What is expected :: Output only the lines below that start at the line containing "Environment хранит все" and end at the line containing "Para que a aplicação", with both ends kept.

Stored items:

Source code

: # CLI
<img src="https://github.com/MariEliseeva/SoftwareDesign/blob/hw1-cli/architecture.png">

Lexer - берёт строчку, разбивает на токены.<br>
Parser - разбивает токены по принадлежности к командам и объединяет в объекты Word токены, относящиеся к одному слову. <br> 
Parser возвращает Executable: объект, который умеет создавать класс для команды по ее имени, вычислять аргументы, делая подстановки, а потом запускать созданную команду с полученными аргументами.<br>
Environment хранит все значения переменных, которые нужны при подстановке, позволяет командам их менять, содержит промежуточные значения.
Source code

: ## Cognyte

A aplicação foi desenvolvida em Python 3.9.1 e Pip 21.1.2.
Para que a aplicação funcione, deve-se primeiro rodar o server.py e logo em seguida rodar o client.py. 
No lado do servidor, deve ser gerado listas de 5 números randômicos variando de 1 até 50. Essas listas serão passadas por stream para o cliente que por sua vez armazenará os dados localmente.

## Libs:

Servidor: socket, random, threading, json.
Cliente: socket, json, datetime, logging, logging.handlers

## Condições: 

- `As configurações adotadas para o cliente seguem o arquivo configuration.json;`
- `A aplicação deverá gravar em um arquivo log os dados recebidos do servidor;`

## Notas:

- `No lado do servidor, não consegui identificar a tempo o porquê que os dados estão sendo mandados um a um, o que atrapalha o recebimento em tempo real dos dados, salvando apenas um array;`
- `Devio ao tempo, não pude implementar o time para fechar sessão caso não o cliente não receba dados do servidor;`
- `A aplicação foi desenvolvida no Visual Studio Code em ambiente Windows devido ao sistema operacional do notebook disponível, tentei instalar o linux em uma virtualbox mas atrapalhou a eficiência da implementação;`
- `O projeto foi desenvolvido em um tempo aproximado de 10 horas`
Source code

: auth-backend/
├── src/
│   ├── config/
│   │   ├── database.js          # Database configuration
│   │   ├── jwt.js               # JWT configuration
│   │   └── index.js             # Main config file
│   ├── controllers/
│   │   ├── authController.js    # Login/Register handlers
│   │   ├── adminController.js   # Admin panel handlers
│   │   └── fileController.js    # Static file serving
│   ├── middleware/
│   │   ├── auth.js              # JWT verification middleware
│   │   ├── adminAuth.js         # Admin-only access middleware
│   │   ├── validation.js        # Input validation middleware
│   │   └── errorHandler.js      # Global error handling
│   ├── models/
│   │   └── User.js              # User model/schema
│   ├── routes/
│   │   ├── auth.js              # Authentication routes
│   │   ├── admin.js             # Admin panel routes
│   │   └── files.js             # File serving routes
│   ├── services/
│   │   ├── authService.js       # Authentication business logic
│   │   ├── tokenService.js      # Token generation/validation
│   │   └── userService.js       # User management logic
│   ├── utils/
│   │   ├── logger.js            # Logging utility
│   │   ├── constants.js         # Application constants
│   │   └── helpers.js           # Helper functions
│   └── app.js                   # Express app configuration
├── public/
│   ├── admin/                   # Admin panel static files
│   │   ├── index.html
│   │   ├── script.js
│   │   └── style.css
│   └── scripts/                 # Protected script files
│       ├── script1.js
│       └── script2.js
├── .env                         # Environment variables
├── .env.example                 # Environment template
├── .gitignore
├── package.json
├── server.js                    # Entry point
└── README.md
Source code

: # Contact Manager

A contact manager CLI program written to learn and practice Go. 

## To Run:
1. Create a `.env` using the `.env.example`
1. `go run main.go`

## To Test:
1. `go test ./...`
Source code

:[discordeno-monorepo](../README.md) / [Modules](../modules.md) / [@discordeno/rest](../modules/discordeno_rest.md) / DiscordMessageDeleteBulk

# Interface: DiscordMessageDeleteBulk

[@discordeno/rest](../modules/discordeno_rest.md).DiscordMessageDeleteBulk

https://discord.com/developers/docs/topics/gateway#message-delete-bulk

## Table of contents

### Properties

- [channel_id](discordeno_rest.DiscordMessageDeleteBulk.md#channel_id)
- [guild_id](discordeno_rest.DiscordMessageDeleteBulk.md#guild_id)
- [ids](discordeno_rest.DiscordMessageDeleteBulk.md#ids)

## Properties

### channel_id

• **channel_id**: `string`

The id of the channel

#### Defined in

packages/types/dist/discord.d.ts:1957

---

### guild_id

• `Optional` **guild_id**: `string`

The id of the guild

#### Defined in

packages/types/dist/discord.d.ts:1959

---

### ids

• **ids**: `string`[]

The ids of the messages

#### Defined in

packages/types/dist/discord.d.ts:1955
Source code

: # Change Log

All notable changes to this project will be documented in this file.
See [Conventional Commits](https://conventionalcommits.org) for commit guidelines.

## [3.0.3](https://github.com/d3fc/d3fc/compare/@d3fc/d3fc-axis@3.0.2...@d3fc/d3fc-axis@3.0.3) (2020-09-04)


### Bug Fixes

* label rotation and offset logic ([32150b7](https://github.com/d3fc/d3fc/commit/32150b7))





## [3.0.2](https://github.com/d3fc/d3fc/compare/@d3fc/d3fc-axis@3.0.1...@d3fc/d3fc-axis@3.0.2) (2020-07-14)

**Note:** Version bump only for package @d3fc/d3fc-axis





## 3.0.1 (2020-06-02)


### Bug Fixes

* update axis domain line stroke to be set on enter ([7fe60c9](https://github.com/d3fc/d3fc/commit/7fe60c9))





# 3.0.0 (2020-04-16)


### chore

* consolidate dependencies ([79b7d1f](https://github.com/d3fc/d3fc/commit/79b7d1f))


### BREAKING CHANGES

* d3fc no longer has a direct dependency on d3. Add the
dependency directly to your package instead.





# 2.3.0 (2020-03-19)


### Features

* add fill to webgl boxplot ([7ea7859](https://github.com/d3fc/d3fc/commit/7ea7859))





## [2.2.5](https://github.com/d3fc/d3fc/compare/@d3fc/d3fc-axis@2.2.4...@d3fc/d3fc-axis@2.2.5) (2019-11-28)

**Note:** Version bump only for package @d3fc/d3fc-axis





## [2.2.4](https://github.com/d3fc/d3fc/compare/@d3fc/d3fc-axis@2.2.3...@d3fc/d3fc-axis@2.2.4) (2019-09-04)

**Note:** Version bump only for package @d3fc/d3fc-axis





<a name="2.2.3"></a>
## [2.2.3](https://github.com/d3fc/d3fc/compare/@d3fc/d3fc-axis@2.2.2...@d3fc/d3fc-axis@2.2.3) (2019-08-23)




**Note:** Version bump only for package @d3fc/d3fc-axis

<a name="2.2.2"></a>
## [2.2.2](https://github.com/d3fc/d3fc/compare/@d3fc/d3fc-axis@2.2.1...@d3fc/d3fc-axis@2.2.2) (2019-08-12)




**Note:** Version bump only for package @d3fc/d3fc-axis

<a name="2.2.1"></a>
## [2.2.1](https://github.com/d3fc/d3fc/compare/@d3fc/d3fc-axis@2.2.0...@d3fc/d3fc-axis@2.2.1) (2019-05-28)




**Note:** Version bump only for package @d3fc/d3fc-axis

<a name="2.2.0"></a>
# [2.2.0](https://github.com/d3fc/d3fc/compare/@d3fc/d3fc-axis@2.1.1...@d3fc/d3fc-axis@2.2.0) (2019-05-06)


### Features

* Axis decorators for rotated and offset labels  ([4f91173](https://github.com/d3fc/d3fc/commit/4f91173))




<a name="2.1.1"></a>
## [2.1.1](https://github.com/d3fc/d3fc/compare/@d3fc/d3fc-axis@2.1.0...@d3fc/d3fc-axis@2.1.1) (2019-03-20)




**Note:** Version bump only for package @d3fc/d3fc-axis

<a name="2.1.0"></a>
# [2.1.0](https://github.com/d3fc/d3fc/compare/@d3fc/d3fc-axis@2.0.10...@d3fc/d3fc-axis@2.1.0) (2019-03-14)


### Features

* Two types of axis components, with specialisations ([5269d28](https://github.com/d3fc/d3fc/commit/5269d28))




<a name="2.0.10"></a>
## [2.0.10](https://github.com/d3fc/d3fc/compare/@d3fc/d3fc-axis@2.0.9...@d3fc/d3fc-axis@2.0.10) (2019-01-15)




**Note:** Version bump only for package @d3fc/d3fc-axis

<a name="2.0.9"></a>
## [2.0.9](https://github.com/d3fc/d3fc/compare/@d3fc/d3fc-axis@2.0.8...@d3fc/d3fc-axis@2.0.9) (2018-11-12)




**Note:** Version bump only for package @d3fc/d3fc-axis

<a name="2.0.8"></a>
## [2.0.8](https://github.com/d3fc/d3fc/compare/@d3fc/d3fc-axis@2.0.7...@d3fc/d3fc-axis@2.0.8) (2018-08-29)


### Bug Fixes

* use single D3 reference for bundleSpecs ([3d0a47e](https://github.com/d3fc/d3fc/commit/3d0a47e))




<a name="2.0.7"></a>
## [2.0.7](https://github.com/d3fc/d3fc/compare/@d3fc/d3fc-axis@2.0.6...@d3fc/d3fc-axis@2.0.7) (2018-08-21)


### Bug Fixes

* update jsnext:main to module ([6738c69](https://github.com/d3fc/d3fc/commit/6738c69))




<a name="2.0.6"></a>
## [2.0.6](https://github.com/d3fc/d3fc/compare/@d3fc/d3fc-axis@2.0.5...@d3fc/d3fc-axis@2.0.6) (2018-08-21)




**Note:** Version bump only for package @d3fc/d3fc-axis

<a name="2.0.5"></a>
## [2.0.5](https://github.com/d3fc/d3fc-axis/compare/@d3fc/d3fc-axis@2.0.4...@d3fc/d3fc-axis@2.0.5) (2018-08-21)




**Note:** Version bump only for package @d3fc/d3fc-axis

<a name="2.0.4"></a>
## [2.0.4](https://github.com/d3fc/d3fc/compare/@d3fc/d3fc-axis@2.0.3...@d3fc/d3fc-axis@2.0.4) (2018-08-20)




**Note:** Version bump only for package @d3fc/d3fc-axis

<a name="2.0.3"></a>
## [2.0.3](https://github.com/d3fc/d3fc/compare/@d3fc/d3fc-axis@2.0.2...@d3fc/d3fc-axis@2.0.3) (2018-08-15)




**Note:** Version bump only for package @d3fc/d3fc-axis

Output of the exercise ::
Environment хранит все значения переменных, которые нужны при подстановке, позволяет командам их менять, содержит промежуточные значения.
Source code

: ## Cognyte

A aplicação foi desenvolvida em Python 3.9.1 e Pip 21.1.2.
Para que a aplicação funcione, deve-se primeiro rodar o server.py e logo em seguida rodar o client.py. 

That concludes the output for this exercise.